PROVIDED ENTRIES —

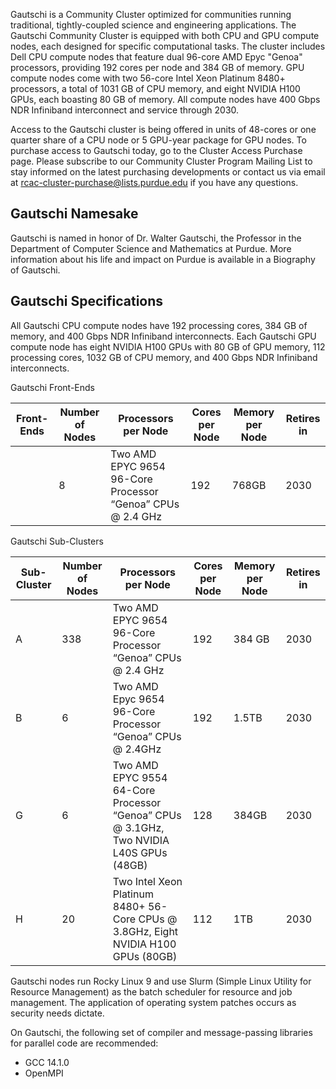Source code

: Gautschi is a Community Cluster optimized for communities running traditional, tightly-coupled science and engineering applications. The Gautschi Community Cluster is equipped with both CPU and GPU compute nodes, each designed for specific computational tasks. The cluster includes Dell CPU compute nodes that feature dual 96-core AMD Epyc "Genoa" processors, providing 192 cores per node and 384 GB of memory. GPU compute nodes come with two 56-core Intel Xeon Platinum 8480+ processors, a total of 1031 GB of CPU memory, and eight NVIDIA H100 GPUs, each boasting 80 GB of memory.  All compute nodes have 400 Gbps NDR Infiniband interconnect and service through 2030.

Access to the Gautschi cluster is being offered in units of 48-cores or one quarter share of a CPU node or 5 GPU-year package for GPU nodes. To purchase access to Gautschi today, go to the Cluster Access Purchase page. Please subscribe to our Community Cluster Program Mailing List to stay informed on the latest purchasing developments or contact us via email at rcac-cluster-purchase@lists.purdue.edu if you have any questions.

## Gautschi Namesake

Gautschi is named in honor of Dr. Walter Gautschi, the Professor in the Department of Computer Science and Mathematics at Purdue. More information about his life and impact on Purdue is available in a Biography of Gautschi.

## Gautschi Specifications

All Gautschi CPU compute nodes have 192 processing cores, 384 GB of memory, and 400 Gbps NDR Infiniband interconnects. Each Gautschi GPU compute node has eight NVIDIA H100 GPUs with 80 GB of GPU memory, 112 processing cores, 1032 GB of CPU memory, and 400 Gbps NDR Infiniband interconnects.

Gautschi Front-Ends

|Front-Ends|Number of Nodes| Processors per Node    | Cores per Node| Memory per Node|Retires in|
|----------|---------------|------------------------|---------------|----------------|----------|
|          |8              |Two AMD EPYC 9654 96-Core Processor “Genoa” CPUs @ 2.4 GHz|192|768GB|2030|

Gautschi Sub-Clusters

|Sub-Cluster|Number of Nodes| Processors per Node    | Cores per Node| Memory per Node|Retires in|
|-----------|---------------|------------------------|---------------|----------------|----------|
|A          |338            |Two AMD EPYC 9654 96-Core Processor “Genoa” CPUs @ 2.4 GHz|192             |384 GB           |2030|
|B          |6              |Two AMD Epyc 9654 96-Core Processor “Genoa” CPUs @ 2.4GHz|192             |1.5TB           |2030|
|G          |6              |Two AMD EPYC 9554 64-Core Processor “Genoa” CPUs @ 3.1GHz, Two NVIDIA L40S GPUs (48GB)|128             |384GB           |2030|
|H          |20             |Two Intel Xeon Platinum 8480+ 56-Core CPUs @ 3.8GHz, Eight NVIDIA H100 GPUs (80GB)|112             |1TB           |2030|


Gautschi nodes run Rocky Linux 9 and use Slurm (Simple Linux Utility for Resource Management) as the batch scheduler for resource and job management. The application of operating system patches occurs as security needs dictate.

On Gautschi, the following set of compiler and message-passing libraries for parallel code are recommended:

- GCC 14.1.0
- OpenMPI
---
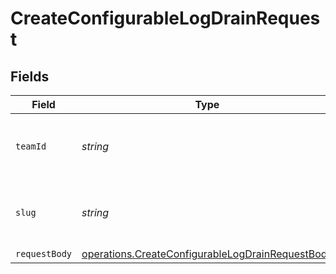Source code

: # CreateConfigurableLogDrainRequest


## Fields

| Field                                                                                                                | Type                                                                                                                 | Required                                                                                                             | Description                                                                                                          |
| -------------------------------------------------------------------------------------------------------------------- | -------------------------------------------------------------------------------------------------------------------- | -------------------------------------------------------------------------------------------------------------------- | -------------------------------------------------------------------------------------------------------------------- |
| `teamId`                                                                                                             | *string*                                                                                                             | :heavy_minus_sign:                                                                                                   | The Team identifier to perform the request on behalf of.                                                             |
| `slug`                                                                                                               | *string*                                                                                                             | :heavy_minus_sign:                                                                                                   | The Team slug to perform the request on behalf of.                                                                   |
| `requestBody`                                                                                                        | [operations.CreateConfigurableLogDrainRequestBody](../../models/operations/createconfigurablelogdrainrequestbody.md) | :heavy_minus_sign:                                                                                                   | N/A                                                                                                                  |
---
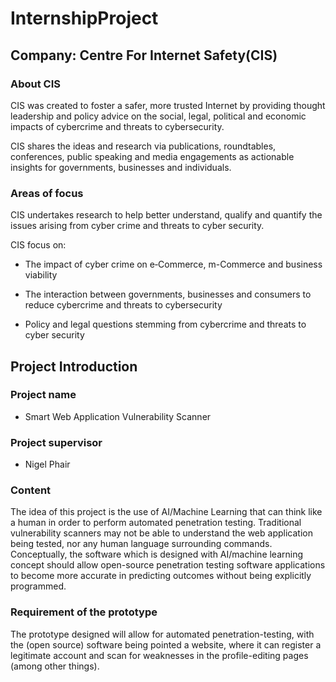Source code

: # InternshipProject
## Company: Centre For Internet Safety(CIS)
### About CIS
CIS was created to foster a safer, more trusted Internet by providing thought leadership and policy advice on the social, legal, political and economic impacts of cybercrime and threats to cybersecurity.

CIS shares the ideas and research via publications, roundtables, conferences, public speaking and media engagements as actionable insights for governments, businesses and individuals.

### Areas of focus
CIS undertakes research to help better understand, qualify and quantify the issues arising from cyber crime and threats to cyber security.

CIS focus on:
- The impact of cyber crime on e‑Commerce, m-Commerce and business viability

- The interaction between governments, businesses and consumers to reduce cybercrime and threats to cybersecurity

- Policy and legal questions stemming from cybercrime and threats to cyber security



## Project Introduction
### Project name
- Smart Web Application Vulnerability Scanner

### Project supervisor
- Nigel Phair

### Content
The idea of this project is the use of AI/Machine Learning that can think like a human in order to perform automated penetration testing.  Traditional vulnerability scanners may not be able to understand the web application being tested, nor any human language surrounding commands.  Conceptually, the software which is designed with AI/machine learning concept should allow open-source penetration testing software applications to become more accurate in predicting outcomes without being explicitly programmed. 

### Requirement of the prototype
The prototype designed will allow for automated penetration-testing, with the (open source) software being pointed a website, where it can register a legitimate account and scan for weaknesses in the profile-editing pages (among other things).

TO DO — Would you please repeat exactly the lines above, starting at the line with "The idea of" and stopping at the line with "The prototype designed", both included?

RESPONSE —
The idea of this project is the use of AI/Machine Learning that can think like a human in order to perform automated penetration testing.  Traditional vulnerability scanners may not be able to understand the web application being tested, nor any human language surrounding commands.  Conceptually, the software which is designed with AI/machine learning concept should allow open-source penetration testing software applications to become more accurate in predicting outcomes without being explicitly programmed. 

### Requirement of the prototype
The prototype designed will allow for automated penetration-testing, with the (open source) software being pointed a website, where it can register a legitimate account and scan for weaknesses in the profile-editing pages (among other things).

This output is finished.